Wherever the string "participate" appears in a line of the listing below, report that line.

=== Task input ===

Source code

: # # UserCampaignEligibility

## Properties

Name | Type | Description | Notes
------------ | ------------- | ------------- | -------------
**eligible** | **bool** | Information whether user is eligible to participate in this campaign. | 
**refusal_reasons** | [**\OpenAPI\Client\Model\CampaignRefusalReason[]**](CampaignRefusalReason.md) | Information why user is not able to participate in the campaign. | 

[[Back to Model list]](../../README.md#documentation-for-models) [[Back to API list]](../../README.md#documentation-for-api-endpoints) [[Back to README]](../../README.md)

===
=== Task input ===

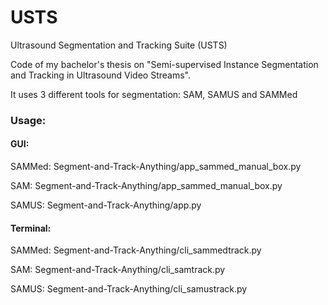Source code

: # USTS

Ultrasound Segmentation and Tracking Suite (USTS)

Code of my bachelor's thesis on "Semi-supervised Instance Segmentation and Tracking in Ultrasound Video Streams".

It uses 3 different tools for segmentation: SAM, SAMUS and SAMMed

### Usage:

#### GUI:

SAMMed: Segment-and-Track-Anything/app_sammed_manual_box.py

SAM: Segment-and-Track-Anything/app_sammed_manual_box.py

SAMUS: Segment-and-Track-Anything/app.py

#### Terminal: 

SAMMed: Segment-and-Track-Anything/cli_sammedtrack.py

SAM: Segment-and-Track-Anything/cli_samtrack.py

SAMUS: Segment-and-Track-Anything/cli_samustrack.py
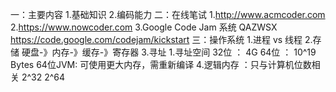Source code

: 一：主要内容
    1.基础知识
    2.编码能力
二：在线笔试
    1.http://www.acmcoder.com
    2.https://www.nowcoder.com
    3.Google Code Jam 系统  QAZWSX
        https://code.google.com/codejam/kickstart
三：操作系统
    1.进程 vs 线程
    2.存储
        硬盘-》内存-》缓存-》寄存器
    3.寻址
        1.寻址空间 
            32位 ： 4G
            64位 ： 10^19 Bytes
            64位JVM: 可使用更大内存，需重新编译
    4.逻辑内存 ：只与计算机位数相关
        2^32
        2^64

===

■ Response to the task ■
**eligible** | **bool** | Information whether user is eligible to participate in this campaign. | 
**refusal_reasons** | [**\OpenAPI\Client\Model\CampaignRefusalReason[]**](CampaignRefusalReason.md) | Information why user is not able to participate in the campaign. | 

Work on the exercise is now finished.